IMPORTANCE OF DETECTION IN VARIOUS SITUATIONS Although the workshop focuses on police detection of alcohol and other drugs among drivers, there are many other instances in which we wish to detect alcohol and other drugs: commercial transportation in all forms; non-motor-vehicle pursuits such as recreational boating; industry; medical settings in cases in which it may be necessary to distinguish alcohol intoxication from head injury for treatment purposes; school settings; treatment settings to make sure clients are following treatment regimens; and retail establishments where there are alcohol servers. Detection of alcohol and other drugs in these other realms differs from what is involved in dealing with private motor vehicle drivers. For example, in some cases mandatory testing is involved on a random basis or prior to performing the activity. As the result of the 1991 Omnibus Transportation Employee Testing Act, every driver of a large bus or truck, or anyone who is transporting people commercially, is subject to random alcohol and drug tests. Also, individuals attending drug and alcohol treatment programs, often as the result of a DWI conviction, are subject to testing at the discretion of the counselor. For alcohol servers in retail establishments, the issue is usually not whether patrons have been drinking, but whether servers should continue to serve them drinks. The situation most analogous to the detection of alcohol and drugs on the highway is the detection of impaired boat operators. In most states, the laws governing drinking and operating boats are the same ones governing driving motor vehicles on the road, and detection of boat operators with illegal BACs by necessity follows similar paths to that for operators of motor vehicles. For example, marine police might stop boats that are being operated in a risky manner, such as powerboats being operated at high speeds at night. They also might examine more closely operators who have been involved in a mishap. However, until recently there has been little effort

to systematically deter this population from drinking.
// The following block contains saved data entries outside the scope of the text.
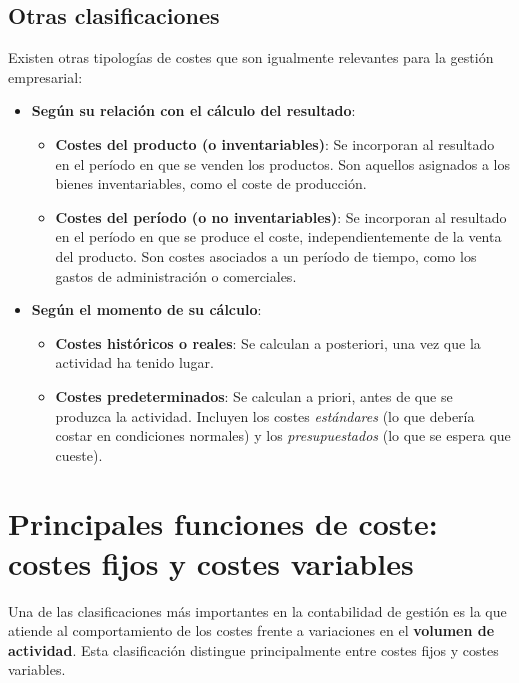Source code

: \subsection{Otras clasificaciones}
Existen otras tipologías de costes que son igualmente relevantes para la gestión empresarial:
\begin{itemize}
    \item \textbf{Según su relación con el cálculo del resultado}:
    \begin{itemize}
        \item \textbf{Costes del producto (o inventariables)}: Se incorporan al resultado en el período en que se venden los productos. Son aquellos asignados a los bienes inventariables, como el coste de producción.
        \item \textbf{Costes del período (o no inventariables)}: Se incorporan al resultado en el período en que se produce el coste, independientemente de la venta del producto. Son costes asociados a un período de tiempo, como los gastos de administración o comerciales.
    \end{itemize}
    \item \textbf{Según el momento de su cálculo}:
    \begin{itemize}
        \item \textbf{Costes históricos o reales}: Se calculan a posteriori, una vez que la actividad ha tenido lugar.
        \item \textbf{Costes predeterminados}: Se calculan a priori, antes de que se produzca la actividad. Incluyen los costes \textit{estándares} (lo que debería costar en condiciones normales) y los \textit{presupuestados} (lo que se espera que cueste).
    \end{itemize}
\end{itemize}

\section{Principales funciones de coste: costes fijos y costes variables}

Una de las clasificaciones más importantes en la contabilidad de gestión es la que atiende al comportamiento de los costes frente a variaciones en el \textbf{volumen de actividad}. Esta clasificación distingue principalmente entre costes fijos y costes variables.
Research now is under way to try to understand the magnitude of the problem and to develop field sobriety tests more suited to on-board administration.

DETECTION ON THE HIGHWAY

The detection process on the highway involves two stages: accurately detecting alcohol or other drugs and establishing the basis for criminal prosecution. That is, even though a police officer may successfully detect illegal use of alcohol or other drugs, there are detection-related issues that may hinder the application of sanctions. The workshop addresses both of these issues and emphasizes that detection and follow-up processes must be done in the context of maintaining the legal and constitutional rights of individuals. Notably, the U.S. Constitution prohibits some detection techniques used advantageously in other countries.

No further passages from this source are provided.